Limited print run: Europe 2013

Nov 2013 print run thumbs

Following on from the success of the first print run – thank you everybody for your support – I promised that it would be the first of many. So, without further ado, I’m pleased to announce sales for the next one open!

Once again: I will only print these images once, at this size. Ever. Once this run is complete, there will be no more prints. There’s a little bonus here, too…

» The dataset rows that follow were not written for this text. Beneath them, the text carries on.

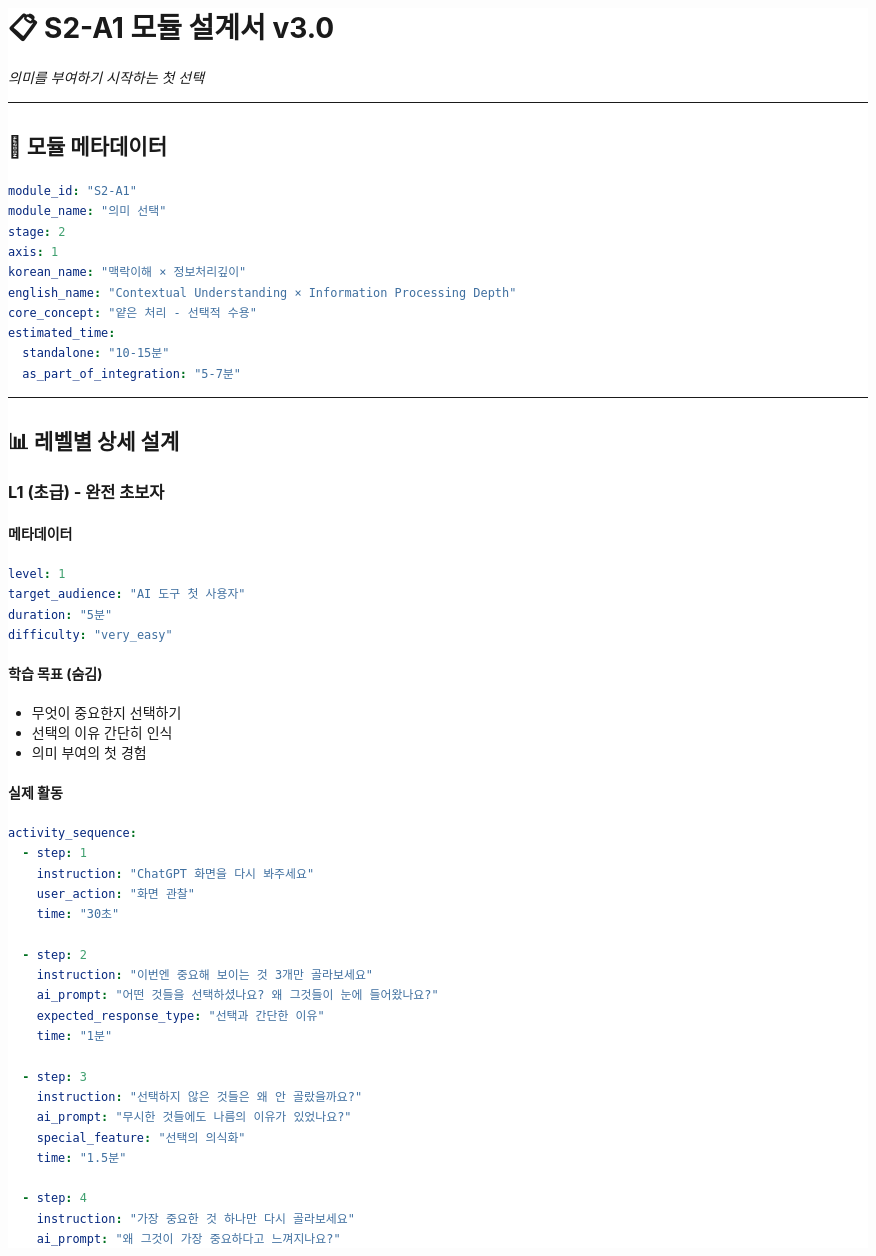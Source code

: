 # 📋 S2-A1 모듈 설계서 v3.0
*의미를 부여하기 시작하는 첫 선택*

---

## 🎯 모듈 메타데이터

```yaml
module_id: "S2-A1"
module_name: "의미 선택"
stage: 2
axis: 1
korean_name: "맥락이해 × 정보처리깊이"
english_name: "Contextual Understanding × Information Processing Depth"
core_concept: "얕은 처리 - 선택적 수용"
estimated_time: 
  standalone: "10-15분"
  as_part_of_integration: "5-7분"
```

---

## 📊 레벨별 상세 설계

### L1 (초급) - 완전 초보자

#### 메타데이터
```yaml
level: 1
target_audience: "AI 도구 첫 사용자"
duration: "5분"
difficulty: "very_easy"
```

#### 학습 목표 (숨김)
- 무엇이 중요한지 선택하기
- 선택의 이유 간단히 인식
- 의미 부여의 첫 경험

#### 실제 활동
```yaml
activity_sequence:
  - step: 1
    instruction: "ChatGPT 화면을 다시 봐주세요"
    user_action: "화면 관찰"
    time: "30초"
    
  - step: 2
    instruction: "이번엔 중요해 보이는 것 3개만 골라보세요"
    ai_prompt: "어떤 것들을 선택하셨나요? 왜 그것들이 눈에 들어왔나요?"
    expected_response_type: "선택과 간단한 이유"
    time: "1분"
    
  - step: 3
    instruction: "선택하지 않은 것들은 왜 안 골랐을까요?"
    ai_prompt: "무시한 것들에도 나름의 이유가 있었나요?"
    special_feature: "선택의 의식화"
    time: "1.5분"
    
  - step: 4
    instruction: "가장 중요한 것 하나만 다시 골라보세요"
    ai_prompt: "왜 그것이 가장 중요하다고 느껴지나요?"
```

UPDATE (16 November) – It’s now the 17th in all timezones, so the print sale is now closed. To all those who’ve ordered, thanks for your support, and we’ll be printing and shipping early next week before I leave for Tokyo. 🙂

There will be a couple of changes to the proceedings this time. Master Printer Wesley Wong of Giclee Art will again be overseeing the printmaking, with myself QC’ing and signing every print. Firstly, we’ve got a new paper in – 280gsm Sihl Photo Baryta – whose texture and fibre-grain structure is so rich and gorgeous that I can no longer print on anything else. The B&W proofs look almost identical to traditional wet prints – except with digital printing, I can ensure that everybody receives exactly the same print for consistency. Those of you who can attest to the quality of the prints in the last run will be quite surprised: these will be yet another level above. The images will be printed with pigment-based archival-grade inks, with a 100+ year lifespan. The quality will be the best I can currently achieve; you really need to see them in person; digital 800-pixel versions on a monitor really do not do the prints justice.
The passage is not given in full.